EXERCISE GOAL |
All lines containing the string "data" must be copied from the entries.

Pictures paired with source code
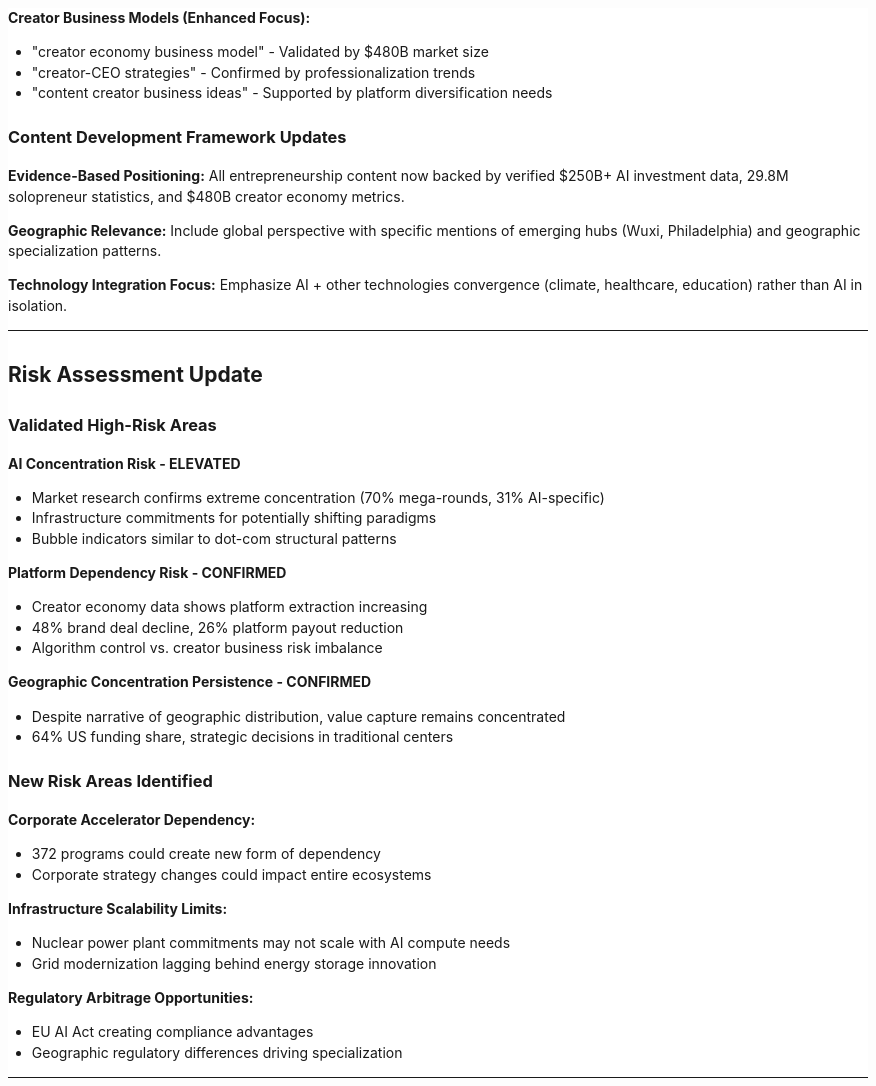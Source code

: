 **Creator Business Models (Enhanced Focus):**
- "creator economy business model" - Validated by $480B market size
- "creator-CEO strategies" - Confirmed by professionalization trends
- "content creator business ideas" - Supported by platform diversification needs

### Content Development Framework Updates

**Evidence-Based Positioning:**
All entrepreneurship content now backed by verified $250B+ AI investment data, 29.8M solopreneur statistics, and $480B creator economy metrics.

**Geographic Relevance:**
Include global perspective with specific mentions of emerging hubs (Wuxi, Philadelphia) and geographic specialization patterns.

**Technology Integration Focus:**
Emphasize AI + other technologies convergence (climate, healthcare, education) rather than AI in isolation.

---

## Risk Assessment Update

### Validated High-Risk Areas

**AI Concentration Risk - ELEVATED**
- Market research confirms extreme concentration (70% mega-rounds, 31% AI-specific)
- Infrastructure commitments for potentially shifting paradigms
- Bubble indicators similar to dot-com structural patterns

**Platform Dependency Risk - CONFIRMED**
- Creator economy data shows platform extraction increasing
- 48% brand deal decline, 26% platform payout reduction
- Algorithm control vs. creator business risk imbalance

**Geographic Concentration Persistence - CONFIRMED**
- Despite narrative of geographic distribution, value capture remains concentrated
- 64% US funding share, strategic decisions in traditional centers

### New Risk Areas Identified

**Corporate Accelerator Dependency:**
- 372 programs could create new form of dependency
- Corporate strategy changes could impact entire ecosystems

**Infrastructure Scalability Limits:**
- Nuclear power plant commitments may not scale with AI compute needs
- Grid modernization lagging behind energy storage innovation

**Regulatory Arbitrage Opportunities:**
- EU AI Act creating compliance advantages
- Geographic regulatory differences driving specialization

---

SOLUTION BELOW |
All entrepreneurship content now backed by verified $250B+ AI investment data, 29.8M solopreneur statistics, and $480B creator economy metrics.
- Creator economy data shows platform extraction increasing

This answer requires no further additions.